1. Team A has MAD = 2.1 points. Team B has MAD = 6.8 points. Which team is more consistent?
- Team A — lower MAD means scores are closer to the mean
- Team B — higher MAD means better performance
- Both are equally consistent
- Cannot tell from MAD alone
2. Two runners have the same average time of 60 seconds. Runner A's MAD is 1.2 seconds. Runner B's MAD is 5.8 seconds. Which runner is the coach more likely to pick for a relay race that needs a reliable time?
- Runner A — lower MAD means more consistent times
- Runner B — higher MAD means faster potential
- Either — they have the same average
- Neither — MAD doesn't matter for relay races
Stretch Your Thinking Level 2 enrichment
Challenge task — explain your reasoning in full sentences.
Two basketball teams both average 75 points per game.

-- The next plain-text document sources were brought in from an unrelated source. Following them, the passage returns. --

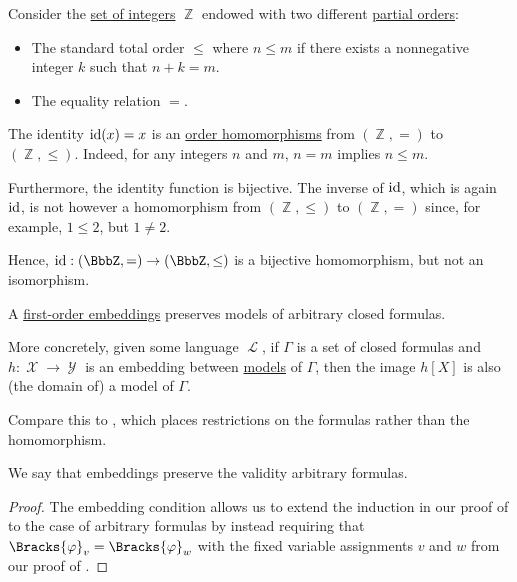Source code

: \begin{example}\label{ex:bijective_order_homomorphism_not_isomorphism}
  Consider the \hyperref[def:integers]{set of integers} \( \BbbZ \) endowed with two different \hyperref[def:partially_ordered_set]{partial orders}:
  \begin{itemize}
    \item The standard total order \( \leq \) where \( n \leq m \) if there exists a nonnegative integer \( k \) such that \( n + k = m \).
    \item The equality relation \( = \).
  \end{itemize}

  The identity \( \operatorname{id}(x) = x \) is an \hyperref[def:order_function]{order homomorphisms} from \( (\BbbZ, =) \) to \( (\BbbZ, \leq) \). Indeed, for any integers \( n \) and \( m \), \( n = m \) implies \( n \leq m \).

  Furthermore, the identity function is bijective. The inverse of \( \operatorname{id} \), which is again \( \operatorname{id} \), is not however a homomorphism from \( (\BbbZ, \leq) \) to \( (\BbbZ, =) \) since, for example, \( 1 \leq 2 \), but \( 1 \neq 2 \).

  Hence, \( \id: (\BbbZ, =) \to (\BbbZ, \leq) \) is a bijective homomorphism, but not an isomorphism.
\end{example}

\begin{proposition}\label{thm:arbitrary_formulas_preserved_under_isomorphisms}
  A \hyperref[def:first_order_embedding]{first-order embeddings} preserves models of arbitrary closed formulas.

  More concretely, given some language \( \mscrL \), if \( \Gamma \) is a set of closed formulas and \( h: \mscrX \to \mscrY \) is an embedding between \hyperref[def:first_order_model]{models} of \( \Gamma \), then the image \( h[X] \) is also (the domain of) a model of \( \Gamma \).
\end{proposition}
\begin{comments}
  \item Compare this to , which places restrictions on the formulas rather than the homomorphism.
  \item We say that embeddings preserve the validity arbitrary formulas.
\end{comments}
\begin{proof}
  The embedding condition allows us to extend the induction in our proof of  to the case of arbitrary formulas by instead requiring that \( \Bracks{\varphi}_v = \Bracks{\varphi}_w \) with the fixed variable assignments \( v \) and \( w \) from our proof of .
\end{proof}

Team A's last 5 scores: 73, 76, 74, 77, 75. Team B's last 5 scores: 60, 90, 65, 85, 75. Calculate the MAD for each team and explain which team a coach would prefer if they need predictable scoring.
Sentence starter: Team A's MAD = ___. Team B's MAD = ___. Team A is ___ because ___. A coach would prefer Team ___ for predictable scoring because ___.
Reflect — Exit Ticket
Data set: 4, 8, 6, 10, 2. The mean is 6. What is the MAD?
- 2.4
- 6
- 0
- 12
Answer Key & Teacher Guide
- Try It 1: A. Team A — lower MAD means scores are closer to the mean — Lower MAD means less spread — Team A's scores stay closer to their average, making them more consistent.

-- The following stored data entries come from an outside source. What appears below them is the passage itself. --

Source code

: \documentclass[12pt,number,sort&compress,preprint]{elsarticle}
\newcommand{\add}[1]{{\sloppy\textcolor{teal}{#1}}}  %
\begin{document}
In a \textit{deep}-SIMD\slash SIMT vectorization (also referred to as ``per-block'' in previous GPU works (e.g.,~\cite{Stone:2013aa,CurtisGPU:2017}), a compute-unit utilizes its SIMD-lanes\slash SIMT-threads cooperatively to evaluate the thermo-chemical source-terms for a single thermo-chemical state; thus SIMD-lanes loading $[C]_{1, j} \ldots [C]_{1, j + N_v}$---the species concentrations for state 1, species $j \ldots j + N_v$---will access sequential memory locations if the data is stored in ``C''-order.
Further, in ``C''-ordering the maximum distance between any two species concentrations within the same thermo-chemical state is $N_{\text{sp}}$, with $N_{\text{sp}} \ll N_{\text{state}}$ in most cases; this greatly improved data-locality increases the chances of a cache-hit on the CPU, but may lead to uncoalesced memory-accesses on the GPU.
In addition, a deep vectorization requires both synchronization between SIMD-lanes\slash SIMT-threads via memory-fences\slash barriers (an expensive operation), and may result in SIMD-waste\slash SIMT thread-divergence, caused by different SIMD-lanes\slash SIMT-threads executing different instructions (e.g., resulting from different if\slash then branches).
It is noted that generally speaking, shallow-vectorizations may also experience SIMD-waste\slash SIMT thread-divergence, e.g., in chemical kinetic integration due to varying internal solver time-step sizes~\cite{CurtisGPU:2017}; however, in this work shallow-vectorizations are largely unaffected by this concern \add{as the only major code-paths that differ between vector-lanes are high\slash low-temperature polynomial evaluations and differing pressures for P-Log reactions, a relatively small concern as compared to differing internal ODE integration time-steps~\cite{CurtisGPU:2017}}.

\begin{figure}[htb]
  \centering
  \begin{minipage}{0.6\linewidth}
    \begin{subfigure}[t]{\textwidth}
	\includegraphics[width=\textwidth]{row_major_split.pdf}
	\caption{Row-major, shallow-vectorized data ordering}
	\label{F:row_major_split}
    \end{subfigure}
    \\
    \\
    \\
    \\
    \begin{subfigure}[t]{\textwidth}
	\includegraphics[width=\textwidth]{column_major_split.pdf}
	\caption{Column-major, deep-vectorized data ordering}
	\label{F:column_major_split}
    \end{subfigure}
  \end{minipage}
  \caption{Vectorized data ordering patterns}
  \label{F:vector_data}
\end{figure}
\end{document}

- Try It 2: A. Runner A — lower MAD means more consistent times — Runner A's MAD of 1.2 means times are usually within 1.2 seconds of 60. Runner B's times vary more widely. For reliability, pick Runner A.
- Exit Ticket: A. 2.4 — Deviations: −2, 2, 0, 4, −4. Absolute deviations: 2, 2, 0, 4, 4. Sum = 12. MAD = 12 ÷ 5 = 2.4.
Writing (TWR) — what to look for
- Kernel sentence: A complete sentence needs a subject and a verb. Example: Mean Absolute Deviation is the average distance of each number from the mean.
- Expansion: because gives a reason, but shows a contrast or exception, so shows a result. Answers vary; each must keep the kernel idea and add the correct kind of detail.
- Sentence types: Statement ends with a period, question with "?", exclamation with "!", and a command starts with an action verb (a "bossy" verb).